Canton Steel Ceiling Co. v. Duffy Malt Whiskey Co.

Greenbaum, J.:

The agreement between the parties is set out in the dissenting opinion of Mr. Justice Merrell.

In the agreed statement of facts it is admitted that “ on or about the 1st day of May, 1916, the said defendant entered into possession under the aforesaid agreement, and both parties entered into the performance of the provisions thereof, and continued therein until the 30th day of April, 1917. No notice in writing of the defendant’s intention to terminate this agreement was given prior to the said 30th day of April, 1917. Thereafter the said defendant continued in possession of said premises * * * under said agreement and said defendant paid the moneys stipulated by said document, without any change thereunder until the 30th day of September, 1918,” when the defendant vacated the premises.”
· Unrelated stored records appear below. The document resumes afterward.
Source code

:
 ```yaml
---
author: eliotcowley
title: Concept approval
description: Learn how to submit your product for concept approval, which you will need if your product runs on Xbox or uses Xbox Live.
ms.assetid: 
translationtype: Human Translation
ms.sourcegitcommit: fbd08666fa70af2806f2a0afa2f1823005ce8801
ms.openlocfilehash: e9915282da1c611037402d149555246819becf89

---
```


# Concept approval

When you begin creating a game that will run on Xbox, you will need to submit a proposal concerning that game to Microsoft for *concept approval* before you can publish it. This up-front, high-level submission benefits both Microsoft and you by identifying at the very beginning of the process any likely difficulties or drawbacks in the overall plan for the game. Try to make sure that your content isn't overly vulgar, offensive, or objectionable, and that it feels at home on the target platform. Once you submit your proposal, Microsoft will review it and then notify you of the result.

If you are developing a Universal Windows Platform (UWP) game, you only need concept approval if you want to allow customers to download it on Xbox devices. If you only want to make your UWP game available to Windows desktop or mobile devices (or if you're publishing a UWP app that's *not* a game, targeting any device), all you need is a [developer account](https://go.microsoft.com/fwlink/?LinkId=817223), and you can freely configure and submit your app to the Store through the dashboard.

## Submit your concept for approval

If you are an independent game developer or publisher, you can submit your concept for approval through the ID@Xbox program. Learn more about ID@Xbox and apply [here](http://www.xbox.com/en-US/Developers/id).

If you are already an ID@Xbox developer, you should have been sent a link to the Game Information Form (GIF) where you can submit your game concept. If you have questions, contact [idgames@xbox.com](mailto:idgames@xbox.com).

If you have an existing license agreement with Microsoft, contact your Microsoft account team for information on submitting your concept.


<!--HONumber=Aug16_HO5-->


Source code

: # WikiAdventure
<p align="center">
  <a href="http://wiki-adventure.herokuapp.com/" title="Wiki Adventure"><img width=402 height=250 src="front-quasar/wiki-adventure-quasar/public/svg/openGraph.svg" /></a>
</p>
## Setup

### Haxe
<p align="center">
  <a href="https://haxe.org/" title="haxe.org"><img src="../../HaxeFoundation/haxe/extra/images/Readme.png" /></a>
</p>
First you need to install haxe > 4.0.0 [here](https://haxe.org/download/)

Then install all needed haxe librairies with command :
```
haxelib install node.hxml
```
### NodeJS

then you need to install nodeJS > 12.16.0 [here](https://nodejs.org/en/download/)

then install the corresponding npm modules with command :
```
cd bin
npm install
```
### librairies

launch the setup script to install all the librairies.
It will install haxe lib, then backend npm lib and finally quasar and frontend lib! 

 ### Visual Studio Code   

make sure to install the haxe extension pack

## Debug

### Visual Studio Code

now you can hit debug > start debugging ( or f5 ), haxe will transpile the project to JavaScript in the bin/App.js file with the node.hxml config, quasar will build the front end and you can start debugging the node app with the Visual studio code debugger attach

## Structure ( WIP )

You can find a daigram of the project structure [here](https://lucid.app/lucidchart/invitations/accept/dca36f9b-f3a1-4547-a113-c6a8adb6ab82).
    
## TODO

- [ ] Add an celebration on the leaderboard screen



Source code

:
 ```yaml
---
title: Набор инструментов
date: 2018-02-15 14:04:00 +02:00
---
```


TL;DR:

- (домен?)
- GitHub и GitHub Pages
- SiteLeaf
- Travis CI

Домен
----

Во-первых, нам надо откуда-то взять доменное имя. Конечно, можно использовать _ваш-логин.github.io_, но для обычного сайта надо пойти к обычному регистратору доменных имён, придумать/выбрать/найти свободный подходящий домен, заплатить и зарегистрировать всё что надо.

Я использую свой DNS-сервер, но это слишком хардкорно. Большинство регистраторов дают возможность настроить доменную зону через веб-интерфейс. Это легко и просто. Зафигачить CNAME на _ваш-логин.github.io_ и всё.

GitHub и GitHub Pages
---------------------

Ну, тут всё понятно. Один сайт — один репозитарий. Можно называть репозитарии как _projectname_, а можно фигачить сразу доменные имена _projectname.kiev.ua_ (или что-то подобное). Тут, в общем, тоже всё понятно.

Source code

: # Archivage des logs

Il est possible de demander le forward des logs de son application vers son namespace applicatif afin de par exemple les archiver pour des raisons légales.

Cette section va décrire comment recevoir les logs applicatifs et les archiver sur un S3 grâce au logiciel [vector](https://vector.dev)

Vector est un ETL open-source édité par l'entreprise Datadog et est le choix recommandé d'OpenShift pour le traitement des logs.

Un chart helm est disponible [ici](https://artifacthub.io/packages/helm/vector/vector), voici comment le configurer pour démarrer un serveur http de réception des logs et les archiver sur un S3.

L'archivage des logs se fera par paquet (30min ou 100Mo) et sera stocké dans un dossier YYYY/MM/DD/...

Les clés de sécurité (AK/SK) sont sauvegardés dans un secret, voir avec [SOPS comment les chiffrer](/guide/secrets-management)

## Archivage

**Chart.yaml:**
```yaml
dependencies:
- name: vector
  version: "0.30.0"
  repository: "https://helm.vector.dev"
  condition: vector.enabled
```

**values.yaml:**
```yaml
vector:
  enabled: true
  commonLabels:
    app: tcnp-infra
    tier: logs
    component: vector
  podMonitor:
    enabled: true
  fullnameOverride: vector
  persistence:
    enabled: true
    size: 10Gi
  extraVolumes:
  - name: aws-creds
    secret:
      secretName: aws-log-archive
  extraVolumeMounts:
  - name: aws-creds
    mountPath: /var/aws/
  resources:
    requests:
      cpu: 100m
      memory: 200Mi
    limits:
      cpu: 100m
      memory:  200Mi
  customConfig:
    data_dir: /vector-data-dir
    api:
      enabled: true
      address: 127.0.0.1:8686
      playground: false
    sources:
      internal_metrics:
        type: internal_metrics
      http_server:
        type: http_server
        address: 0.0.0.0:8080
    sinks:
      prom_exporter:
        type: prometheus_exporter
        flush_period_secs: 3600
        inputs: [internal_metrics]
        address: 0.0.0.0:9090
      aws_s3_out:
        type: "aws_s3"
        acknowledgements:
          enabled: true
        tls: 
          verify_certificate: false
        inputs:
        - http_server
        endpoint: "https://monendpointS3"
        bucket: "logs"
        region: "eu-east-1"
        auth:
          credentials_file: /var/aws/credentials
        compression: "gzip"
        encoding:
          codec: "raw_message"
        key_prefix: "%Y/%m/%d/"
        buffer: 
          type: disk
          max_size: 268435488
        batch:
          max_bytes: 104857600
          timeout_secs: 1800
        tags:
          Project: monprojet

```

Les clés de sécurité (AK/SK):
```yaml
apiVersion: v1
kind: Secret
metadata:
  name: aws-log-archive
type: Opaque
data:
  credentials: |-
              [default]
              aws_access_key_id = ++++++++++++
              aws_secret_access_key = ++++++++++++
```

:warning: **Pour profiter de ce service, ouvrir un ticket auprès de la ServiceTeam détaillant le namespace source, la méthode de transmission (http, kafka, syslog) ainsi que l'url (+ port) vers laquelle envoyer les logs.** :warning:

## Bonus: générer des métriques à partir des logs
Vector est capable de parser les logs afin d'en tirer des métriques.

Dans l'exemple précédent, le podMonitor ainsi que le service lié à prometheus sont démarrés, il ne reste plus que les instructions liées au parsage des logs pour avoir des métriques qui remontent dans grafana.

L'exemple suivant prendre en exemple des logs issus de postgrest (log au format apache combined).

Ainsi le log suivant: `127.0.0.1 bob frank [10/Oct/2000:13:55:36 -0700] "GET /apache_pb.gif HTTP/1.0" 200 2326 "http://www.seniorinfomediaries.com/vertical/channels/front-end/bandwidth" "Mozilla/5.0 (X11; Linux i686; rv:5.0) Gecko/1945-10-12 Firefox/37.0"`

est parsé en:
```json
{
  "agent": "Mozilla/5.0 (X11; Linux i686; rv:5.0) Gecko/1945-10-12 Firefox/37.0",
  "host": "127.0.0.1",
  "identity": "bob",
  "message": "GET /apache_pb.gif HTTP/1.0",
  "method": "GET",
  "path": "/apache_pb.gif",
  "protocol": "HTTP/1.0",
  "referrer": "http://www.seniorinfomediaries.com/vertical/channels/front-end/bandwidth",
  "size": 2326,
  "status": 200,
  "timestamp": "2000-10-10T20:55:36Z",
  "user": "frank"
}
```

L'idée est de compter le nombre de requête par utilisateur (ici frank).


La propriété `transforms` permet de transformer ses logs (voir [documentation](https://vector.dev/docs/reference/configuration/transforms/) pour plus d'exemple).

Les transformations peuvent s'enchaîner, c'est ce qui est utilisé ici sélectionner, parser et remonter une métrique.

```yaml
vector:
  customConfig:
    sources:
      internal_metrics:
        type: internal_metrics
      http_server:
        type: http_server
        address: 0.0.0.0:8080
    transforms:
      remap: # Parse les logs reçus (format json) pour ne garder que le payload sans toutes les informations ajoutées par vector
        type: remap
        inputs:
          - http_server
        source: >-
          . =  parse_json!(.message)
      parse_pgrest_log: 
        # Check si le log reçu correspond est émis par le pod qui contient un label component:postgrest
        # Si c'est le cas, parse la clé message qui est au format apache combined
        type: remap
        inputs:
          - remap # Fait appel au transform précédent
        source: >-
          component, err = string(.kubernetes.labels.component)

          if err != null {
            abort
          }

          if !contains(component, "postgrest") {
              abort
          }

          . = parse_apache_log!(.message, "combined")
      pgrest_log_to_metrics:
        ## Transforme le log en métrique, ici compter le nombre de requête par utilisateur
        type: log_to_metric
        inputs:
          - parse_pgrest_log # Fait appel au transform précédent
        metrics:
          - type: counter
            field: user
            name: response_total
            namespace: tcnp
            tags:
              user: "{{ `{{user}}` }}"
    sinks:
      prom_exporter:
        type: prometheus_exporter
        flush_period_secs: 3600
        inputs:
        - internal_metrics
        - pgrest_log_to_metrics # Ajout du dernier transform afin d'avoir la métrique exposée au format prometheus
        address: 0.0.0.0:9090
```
It is also admitted that “ from October 1st, 1918, to April 30th, 1919, the space reserved under the agreement set forth herein for the use of the said defendant was not rented to any other person or firm, and that the plaintiff received no rent therefor during the said period from any other person or firm, and that the plaintiff received no remuneration for the services provided for in the *308aforesaid agreement from any person or firm during the said period and that the plaintiff during all of said time was ready, willing and able to furnish said services to the said defendant as called for in the said agreement.”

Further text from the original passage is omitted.